To analyse usage intensity, it is useful to construct a composite usage indicator. For example, in one of our pilot studies, we constructed a composite usage score consisting of four parameters:

  • Recency, measured in terms of days since the last transaction
  • Frequency, measured as average number of transactions over a specific period
  • Monetary value, measured in terms of the average amount transacted
  • Duration, measured as the “age” of the account

Modelling the determinants of usage

The composite usage score can be used to model the determinants of usage. In the example above, usage was modelled based on ordered logit regression techniques to determine what the most statistically significant demographic determinants of usage are.

The statistical model can be built using only transactional data or, where available, integrating demand-side variables from the merged dataset into the model and testing their predictive power.

As with the demand-side data analysis, it is useful at the outset to set some hypotheses to test. For example, are high users more likely to be male or female, urban or rural? Does socio-economic class matter more than gender in determining usage? To what extent does the device portfolio matter in explaining usage? Further examples include, does receiving income into an account remain the most likely predictor of high usage or engagement? Do people with more than a certain number of devices outside of their formal account have lower usage profiles than those whose portfolio is largely formal? The exact hypotheses to be set will depend on the context and the particular financial inclusion policy questions and gaps to be considered.

Clustering

Another important way to analyse usage is to classify users with similar usage patterns into usage clusters and then to compare the usage and demographic profiles of different clusters. Understanding the different characteristics of different usage clusters can help financial service providers and policymakers improve the use of formal financial products.

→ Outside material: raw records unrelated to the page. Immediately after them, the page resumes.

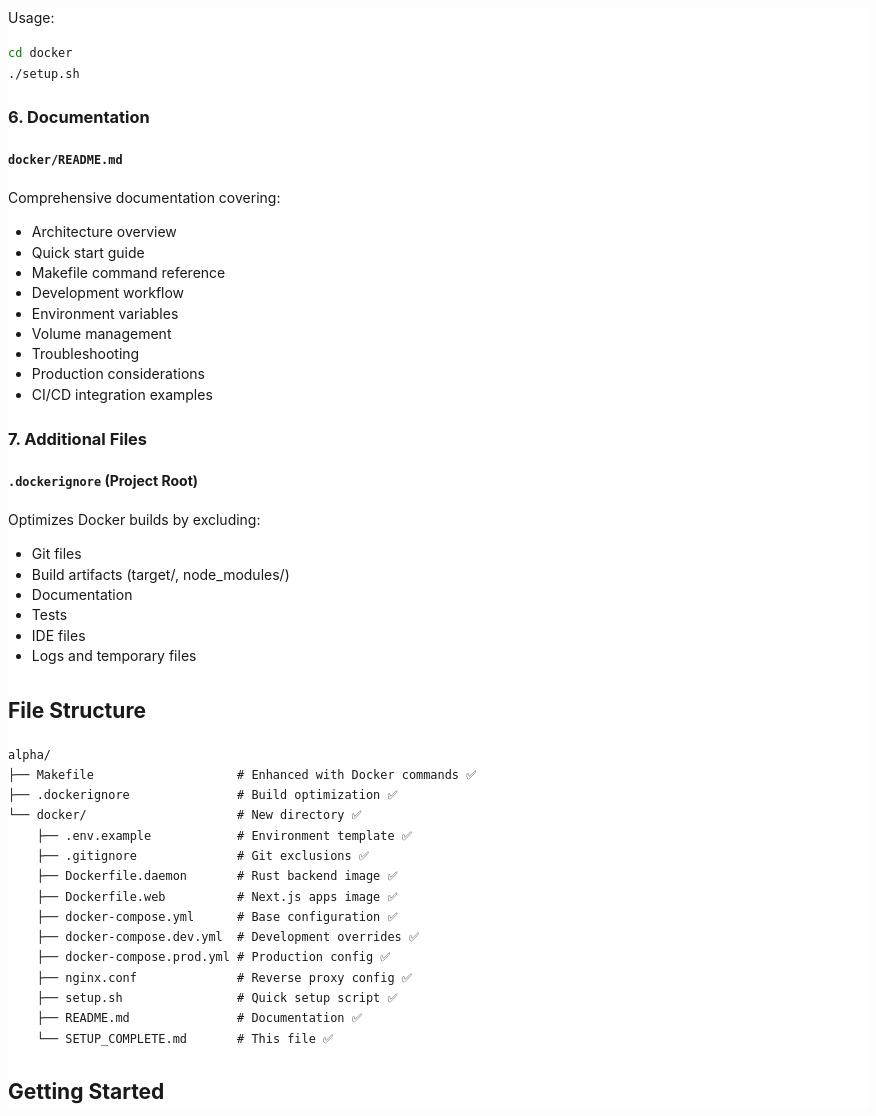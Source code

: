 Usage:
```bash
cd docker
./setup.sh
```

### 6. Documentation

#### `docker/README.md`
Comprehensive documentation covering:
- Architecture overview
- Quick start guide
- Makefile command reference
- Development workflow
- Environment variables
- Volume management
- Troubleshooting
- Production considerations
- CI/CD integration examples

### 7. Additional Files

#### `.dockerignore` (Project Root)
Optimizes Docker builds by excluding:
- Git files
- Build artifacts (target/, node_modules/)
- Documentation
- Tests
- IDE files
- Logs and temporary files

## File Structure

```
alpha/
├── Makefile                    # Enhanced with Docker commands ✅
├── .dockerignore               # Build optimization ✅
└── docker/                     # New directory ✅
    ├── .env.example            # Environment template ✅
    ├── .gitignore              # Git exclusions ✅
    ├── Dockerfile.daemon       # Rust backend image ✅
    ├── Dockerfile.web          # Next.js apps image ✅
    ├── docker-compose.yml      # Base configuration ✅
    ├── docker-compose.dev.yml  # Development overrides ✅
    ├── docker-compose.prod.yml # Production config ✅
    ├── nginx.conf              # Reverse proxy config ✅
    ├── setup.sh                # Quick setup script ✅
    ├── README.md               # Documentation ✅
    └── SETUP_COMPLETE.md       # This file ✅
```

## Getting Started
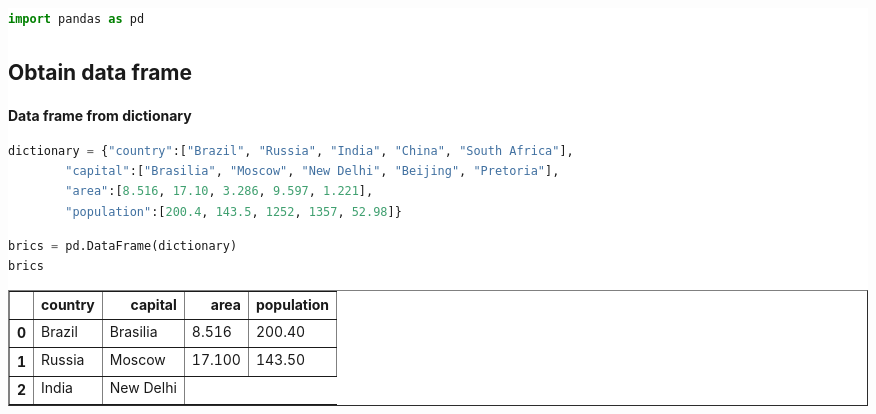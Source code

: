 

```python
import pandas as pd
```

## Obtain data frame

**Data frame from dictionary**


```python
dictionary = {"country":["Brazil", "Russia", "India", "China", "South Africa"], 
        "capital":["Brasilia", "Moscow", "New Delhi", "Beijing", "Pretoria"], 
        "area":[8.516, 17.10, 3.286, 9.597, 1.221],
        "population":[200.4, 143.5, 1252, 1357, 52.98]}
```


```python
brics = pd.DataFrame(dictionary)
brics
```




<div>
<style scoped>
    .dataframe tbody tr th:only-of-type {
        vertical-align: middle;
    }

    .dataframe tbody tr th {
        vertical-align: top;
    }

    .dataframe thead th {
        text-align: right;
    }
</style>
<table border="1" class="dataframe">
  <thead>
    <tr style="text-align: right;">
      <th></th>
      <th>country</th>
      <th>capital</th>
      <th>area</th>
      <th>population</th>
    </tr>
  </thead>
  <tbody>
    <tr>
      <th>0</th>
      <td>Brazil</td>
      <td>Brasilia</td>
      <td>8.516</td>
      <td>200.40</td>
    </tr>
    <tr>
      <th>1</th>
      <td>Russia</td>
      <td>Moscow</td>
      <td>17.100</td>
      <td>143.50</td>
    </tr>
    <tr>
      <th>2</th>
      <td>India</td>
      <td>New Delhi</td>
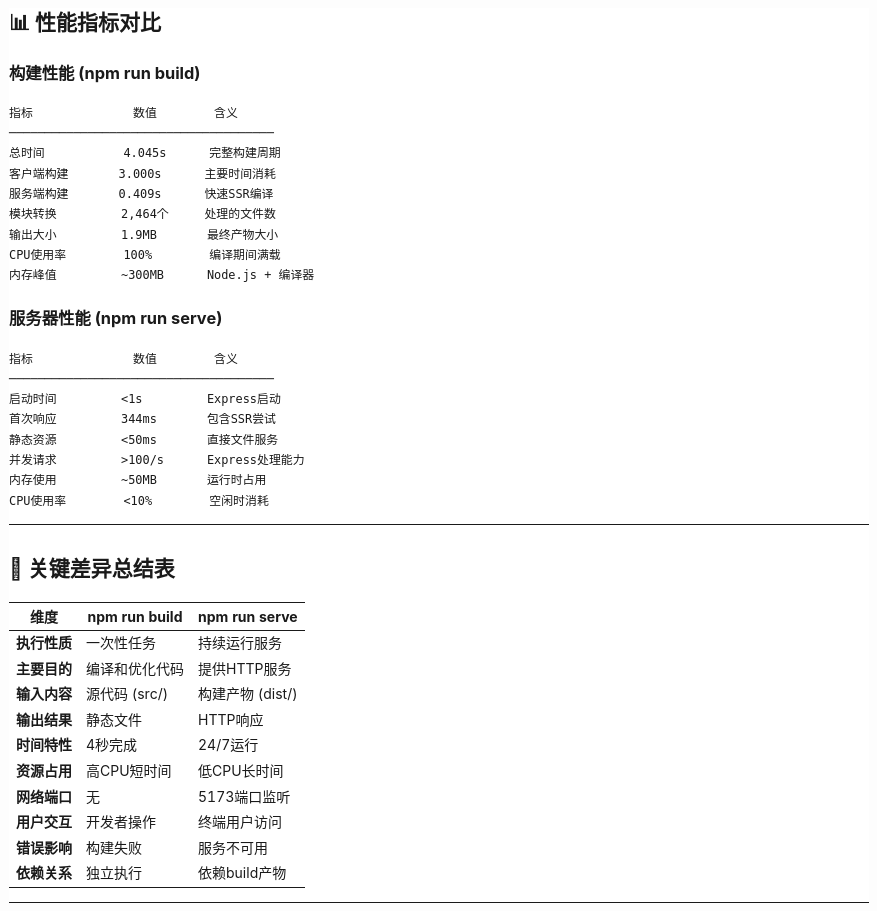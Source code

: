 
## 📊 **性能指标对比**

### 构建性能 (npm run build)
```
指标              数值        含义
─────────────────────────────────────
总时间           4.045s      完整构建周期
客户端构建       3.000s      主要时间消耗
服务端构建       0.409s      快速SSR编译
模块转换         2,464个     处理的文件数
输出大小         1.9MB       最终产物大小
CPU使用率        100%        编译期间满载
内存峰值         ~300MB      Node.js + 编译器
```

### 服务器性能 (npm run serve)
```
指标              数值        含义
─────────────────────────────────────
启动时间         <1s         Express启动
首次响应         344ms       包含SSR尝试
静态资源         <50ms       直接文件服务
并发请求         >100/s      Express处理能力
内存使用         ~50MB       运行时占用
CPU使用率        <10%        空闲时消耗
```

---

## 🎯 **关键差异总结表**

| 维度 | npm run build | npm run serve |
|------|---------------|---------------|
| **执行性质** | 一次性任务 | 持续运行服务 |
| **主要目的** | 编译和优化代码 | 提供HTTP服务 |
| **输入内容** | 源代码 (src/) | 构建产物 (dist/) |
| **输出结果** | 静态文件 | HTTP响应 |
| **时间特性** | 4秒完成 | 24/7运行 |
| **资源占用** | 高CPU短时间 | 低CPU长时间 |
| **网络端口** | 无 | 5173端口监听 |
| **用户交互** | 开发者操作 | 终端用户访问 |
| **错误影响** | 构建失败 | 服务不可用 |
| **依赖关系** | 独立执行 | 依赖build产物 |

---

Clustering is achieved by using algorithms that identify clusters of users with similar usage profiles. For example:

In one of our pilot studies, we used k-means clustering methods to generate statistically significant clusters of users. This was done by asking the algorithm to run various iterations whereby users are compared according to six variables: average number of transactions, average amount transacted, gender, age, income and education. The exercise stops when the algorithm determines clusters of users that are sufficiently different not to warrant separate classification. In this instance, the exercise rendered six distinct clusters of users.

This is a form of unsupervised clustering. An alternative would be to conduct supervised clustering whereby quintiles of users are determined according to their usage intensity scores as discussed above.